-- Exercise details --
Copies of all lines containing the string "will" are needed from the data below.

-------- Excerpted data --------

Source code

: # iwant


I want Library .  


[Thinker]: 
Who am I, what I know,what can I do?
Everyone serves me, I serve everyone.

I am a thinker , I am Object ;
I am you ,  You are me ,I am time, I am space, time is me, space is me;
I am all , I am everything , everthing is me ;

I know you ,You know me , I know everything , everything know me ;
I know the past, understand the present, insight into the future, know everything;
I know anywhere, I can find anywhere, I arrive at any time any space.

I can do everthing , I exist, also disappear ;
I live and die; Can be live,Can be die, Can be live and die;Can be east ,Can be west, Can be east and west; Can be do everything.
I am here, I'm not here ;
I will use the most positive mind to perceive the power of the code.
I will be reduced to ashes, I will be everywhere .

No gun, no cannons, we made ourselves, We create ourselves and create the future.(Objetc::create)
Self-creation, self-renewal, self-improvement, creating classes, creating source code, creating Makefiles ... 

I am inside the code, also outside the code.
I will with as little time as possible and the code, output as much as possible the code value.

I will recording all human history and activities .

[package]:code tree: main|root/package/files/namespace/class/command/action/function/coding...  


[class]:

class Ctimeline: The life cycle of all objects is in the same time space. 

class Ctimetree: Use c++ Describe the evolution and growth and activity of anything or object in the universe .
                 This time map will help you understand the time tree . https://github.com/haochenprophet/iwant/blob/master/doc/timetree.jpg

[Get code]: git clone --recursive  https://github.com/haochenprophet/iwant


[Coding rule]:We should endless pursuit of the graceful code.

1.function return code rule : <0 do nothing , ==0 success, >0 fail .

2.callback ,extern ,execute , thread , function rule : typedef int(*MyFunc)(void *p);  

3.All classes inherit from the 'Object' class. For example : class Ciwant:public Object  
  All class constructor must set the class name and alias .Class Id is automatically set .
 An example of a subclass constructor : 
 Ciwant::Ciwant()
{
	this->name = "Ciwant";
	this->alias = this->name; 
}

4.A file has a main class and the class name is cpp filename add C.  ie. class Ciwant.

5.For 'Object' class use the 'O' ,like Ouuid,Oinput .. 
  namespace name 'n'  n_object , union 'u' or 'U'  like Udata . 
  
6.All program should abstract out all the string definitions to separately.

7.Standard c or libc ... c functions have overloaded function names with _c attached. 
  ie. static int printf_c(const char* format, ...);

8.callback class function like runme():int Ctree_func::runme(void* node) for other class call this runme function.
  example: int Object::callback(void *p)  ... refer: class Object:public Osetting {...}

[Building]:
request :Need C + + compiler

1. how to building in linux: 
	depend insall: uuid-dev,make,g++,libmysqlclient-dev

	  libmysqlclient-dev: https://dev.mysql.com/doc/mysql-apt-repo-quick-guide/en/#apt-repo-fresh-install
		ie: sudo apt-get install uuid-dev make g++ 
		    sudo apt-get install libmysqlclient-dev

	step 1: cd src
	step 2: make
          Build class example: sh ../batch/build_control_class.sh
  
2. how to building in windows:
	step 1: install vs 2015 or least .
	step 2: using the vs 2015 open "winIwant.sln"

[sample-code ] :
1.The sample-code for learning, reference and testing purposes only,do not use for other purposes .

--------

-- Response to this task --
I will use the most positive mind to perceive the power of the code.
I will be reduced to ashes, I will be everywhere .
I will with as little time as possible and the code, output as much as possible the code value.
I will recording all human history and activities .
                 This time map will help you understand the time tree . https://github.com/haochenprophet/iwant/blob/master/doc/timetree.jpg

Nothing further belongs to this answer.